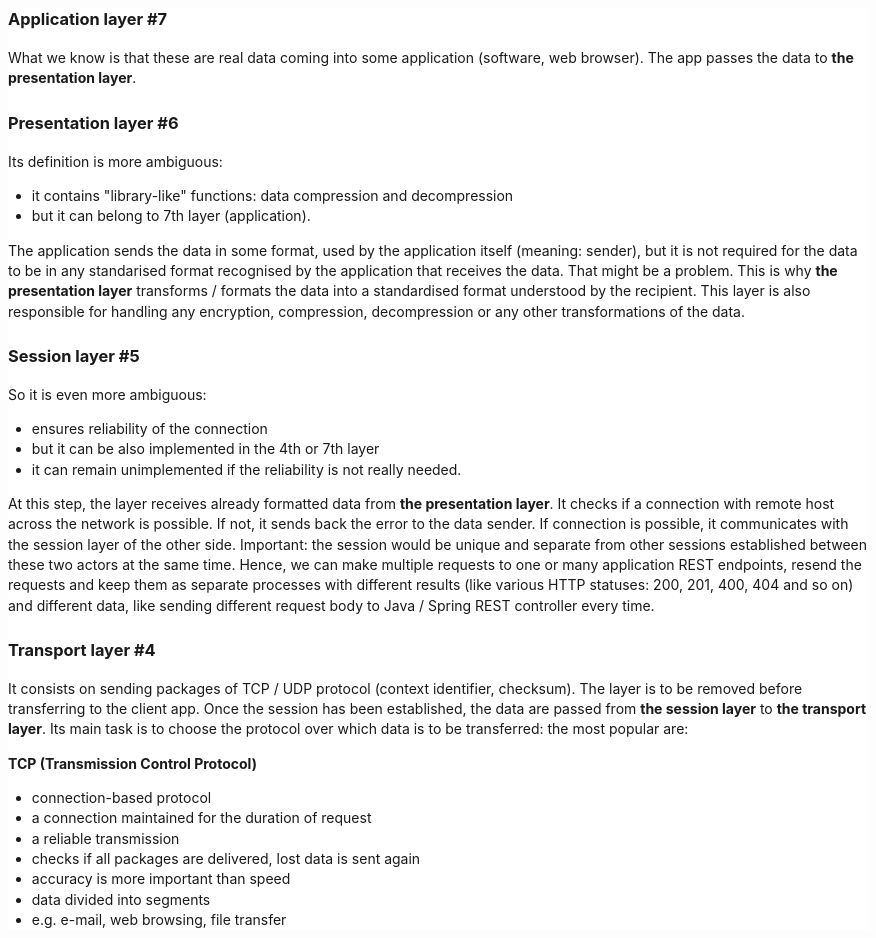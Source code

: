 
### Application layer #7

What we know is that these are real data coming into some application (software, web browser). The app passes the data to **the presentation layer**.


### Presentation layer #6

Its definition is more ambiguous:
- it contains "library-like" functions: data compression and decompression
- but it can belong to 7th layer (application).

The application sends the data in some format, used by the application itself (meaning: sender), but it is not required for the data to be in any standarised format
recognised by the application that receives the data. That might be a problem. This is why **the presentation layer** transforms / formats the data into a standardised format understood by the recipient.
This layer is also responsible for handling any encryption, compression, decompression or any other transformations of the data.


### Session layer #5

So it is even more ambiguous:
- ensures reliability of the connection
- but it can be also implemented in the 4th or 7th layer
- it can remain unimplemented if the reliability is not really needed.

At this step, the layer receives already formatted data from **the presentation layer**. It checks if a connection with remote host across the network
is possible. If not, it sends back the error to the data sender. If connection is possible, it communicates with the session layer of the other side.
Important: the session would be unique and separate from other sessions established between these two actors at the same time. Hence, 
we can make multiple requests to one or many application REST endpoints, resend the requests and keep them as separate processes with
different results (like various HTTP statuses: 200, 201, 400, 404 and so on) and different data, like sending different request body to Java / Spring REST controller every time.


### Transport layer #4

It consists on sending packages of TCP / UDP protocol (context identifier, checksum). The layer is to be removed before transferring to the client app.
Once the session has been established, the data are passed from **the session layer** to **the transport layer**.
Its main task is to choose the protocol over which data is to be transferred: the most popular are:

**TCP (Transmission Control Protocol)** 
- connection-based protocol
- a connection maintained for the duration of request
- a reliable transmission
- checks if all packages are delivered, lost data is sent again
- accuracy is more important than speed
- data divided into segments
- e.g. e-mail, web browsing, file transfer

▶ _Task description_: Report the number of lines in the entries above that include the word "these" and add nothing to it.

▶ _Task answer_: 2